Its new spring leaves unfurl in copper shades amongst yellow flowers, which ripen into black berries.
The evergreen leaves mature to dark green in summer, then turn warm ruddy red late Autumn.
The dense growth and long spines make an excellent intruder-proof hedge.
Barberries will grow well in sun or partial shade but you'll get the best flowers and berries in a sunny position.
They're great for exposed or seaside gardens, and for polluted inner city sites.
A secure hedging plant with year round interest is rare, your other options that fit that bill are pretty much Berberis darwinii, and Pyracanthas.

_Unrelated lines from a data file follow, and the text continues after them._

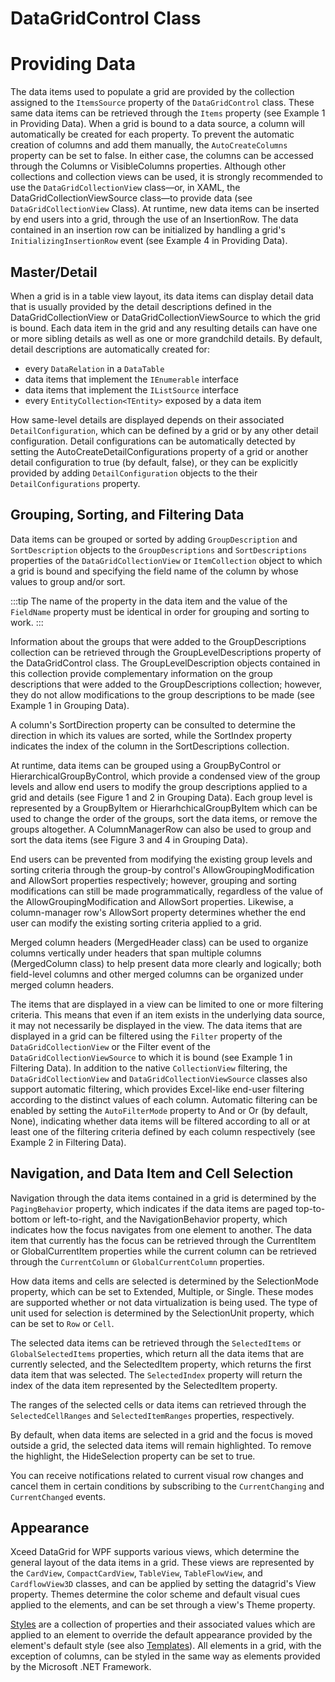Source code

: # DataGridControl Class

# Providing Data
The data items used to populate a grid are provided by the collection assigned to the `ItemsSource` property of the `DataGridControl` class. These same data items can be retrieved through the `Items` property (see Example 1 in Providing Data). When a grid is bound to a data source, a column will automatically be created for each property. To prevent the automatic creation of columns and add them manually, the `AutoCreateColumns` property can be set to false. In either case, the columns can be accessed through the Columns or VisibleColumns properties. Although other collections and collection views can be used, it is strongly recommended to use the `DataGridCollectionView` class—or, in XAML, the DataGridCollectionViewSource class—to provide data (see `DataGridCollectionView` Class).
At runtime, new data items can be inserted by end users into a grid, through the use of an InsertionRow. The data contained in an insertion row can be initialized by handling a grid's `InitializingInsertionRow` event (see Example 4 in Providing Data).

## Master/Detail
When a grid is in a table view layout, its data items can display detail data that is usually provided by the detail descriptions defined in the DataGridCollectionView or DataGridCollectionViewSource to which the grid is bound. Each data item in the grid and any resulting details can have one or more sibling details as well as one or more grandchild details. By default, detail descriptions are automatically created for:

- every `DataRelation` in a `DataTable` 
- data items that implement the `IEnumerable` interface
- data items that implement the `IListSource` interface
- every `EntityCollection<TEntity>` exposed by a data item

How same-level details are displayed depends on their associated `DetailConfiguration`, which can be defined by a grid or by any other detail configuration. Detail configurations can be automatically detected by setting the AutoCreateDetailConfigurations property of a grid or another detail configuration to true (by default, false), or they can be explicitly provided by adding `DetailConfiguration` objects to the their `DetailConfigurations` property.

## Grouping, Sorting, and Filtering Data
Data items can be grouped or sorted by adding `GroupDescription` and `SortDescription` objects to the `GroupDescriptions` and `SortDescriptions` properties of the `DataGridCollectionView` or `ItemCollection` object to which a grid is bound and specifying the field name of the column by whose values to group and/or sort. 

:::tip
The name of the property in the data item and the value of the `FieldName` property must be identical in order for grouping and sorting to work.
:::

Information about the groups that were added to the GroupDescriptions collection can be retrieved through the GroupLevelDescriptions property of the DataGridControl class. The GroupLevelDescription objects contained in this collection provide complementary information on the group descriptions that were added to the GroupDescriptions collection; however, they do not allow modifications to the group descriptions to be made (see Example 1 in Grouping Data).

A column's SortDirection property can be consulted to determine the direction in which its values are sorted, while the SortIndex property indicates the index of the column in the SortDescriptions collection.

At runtime, data items can be grouped using a GroupByControl or HierarchicalGroupByControl, which provide a condensed view of the group levels and allow end users to modify the group descriptions applied to a grid and details (see Figure 1 and 2 in Grouping Data). Each group level is represented by a GroupByItem or HierarhchicalGroupByItem which can be used to change the order of the groups, sort the data items, or remove the groups altogether. A ColumnManagerRow can also be used to group and sort the data items (see Figure 3 and 4 in Grouping Data).

End users can be prevented from modifying the existing group levels and sorting criteria through the group-by control's AllowGroupingModification and AllowSort properties respectively; however, grouping and sorting modifications can still be made programmatically, regardless of the value of the AllowGroupingModification and AllowSort properties. Likewise, a column-manager row's AllowSort property determines whether the end user can modify the existing sorting criteria applied to a grid.    

Merged column headers (MergedHeader class) can be used to organize columns vertically under headers that span multiple columns (MergedColumn class) to help present data more clearly and logically; both field-level columns and other merged columns can be organized under merged column headers.

The items that are displayed in a view can be limited to one or more filtering criteria. This means that even if an item exists in the underlying data source, it may not necessarily be displayed in the view. The data items that are displayed in a grid can be filtered using the `Filter` property of the `DataGridCollectionView` or the Filter event of the `DataGridCollectionViewSource` to which it is bound (see Example 1 in Filtering Data). In addition to the native `CollectionView` filtering, the `DataGridCollectionView` and `DataGridCollectionViewSource` classes also support automatic filtering, which provides Excel-like end-user filtering according to the distinct values of each column. Automatic filtering can be enabled by setting the `AutoFilterMode` property to And or Or (by default, None), indicating whether data items will be filtered according to all or at least one of the filtering criteria defined by each column respectively (see Example 2 in Filtering Data).

## Navigation, and Data Item and Cell Selection
Navigation through the data items contained in a grid is determined by the `PagingBehavior` property, which indicates if the data items are paged top-to-bottom or left-to-right, and the NavigationBehavior property, which indicates how the focus navigates from one element to another. The data item that currently has the focus can be retrieved through the CurrentItem or GlobalCurrentItem properties while the current column can be retrieved through the `CurrentColumn` or `GlobalCurrentColumn` properties.

How data items and cells are selected is determined by the SelectionMode property, which can be set to Extended, Multiple, or Single. These modes are supported whether or not data virtualization is being used. The type of unit used for selection is determined by the SelectionUnit property, which can be set to `Row` or `Cell`.

The selected data items can be retrieved through the `SelectedItems` or `GlobalSelectedItems` properties, which return all the data items that are currently selected, and the SelectedItem property, which returns the first data item that was selected. The `SelectedIndex` property will return the index of the data item represented by the SelectedItem property.

The ranges of the selected cells or data items can retrieved through the `SelectedCellRanges` and `SelectedItemRanges` properties, respectively.

By default, when data items are selected in a grid and the focus is moved outside a grid, the selected data items will remain highlighted. To remove the highlight, the HideSelection property can be set to true. 

You can receive notifications related to current visual row changes and cancel them in certain conditions by subscribing to the `CurrentChanging` and `CurrentChanged` events.

## Appearance
Xceed DataGrid for WPF supports various views, which determine the general layout of the data items in a grid. These views are represented by the `CardView`, `CompactCardView`, `TableView`, `TableFlowView`, and `CardflowView3D` classes, and can be applied by setting the datagrid's View property. Themes determine the color scheme and default visual cues applied to the elements, and can be set through a view's Theme property.

[Styles](/datagrid/fundamentals/styles/styles) are a collection of properties and their associated values which are applied to an element to override the default appearance provided by the element's default style (see also [Templates](/datagrid/fundamentals/templates/templates)). All elements in a grid, with the exception of columns, can be styled in the same way as elements provided by the Microsoft .NET Framework.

Its yellow spring flowers, copper-tinted young leaves, and pleasant autumn foliage colours that kick in when the last herbaceous perennials are dying back and then last all winter all make it an excellent evergreen backdrop to any flower border.
It's a great plant for wildlife gardens:
A native of Central China, this is one of the hardiest barberries, tolerating temperatures as low as -15C.
This species was brought to Britain from China by the prolific plant collector Ernest H Wilson in 1900. It was named by the German botanist Camillo Schneider (1876-1951), after his wife, Julia.
Herr Schneider should have gone down in history as the 20th century's greatest Berberis scholar, but his life's academic work and manuscripts were destroyed by Allied bombing in 1943.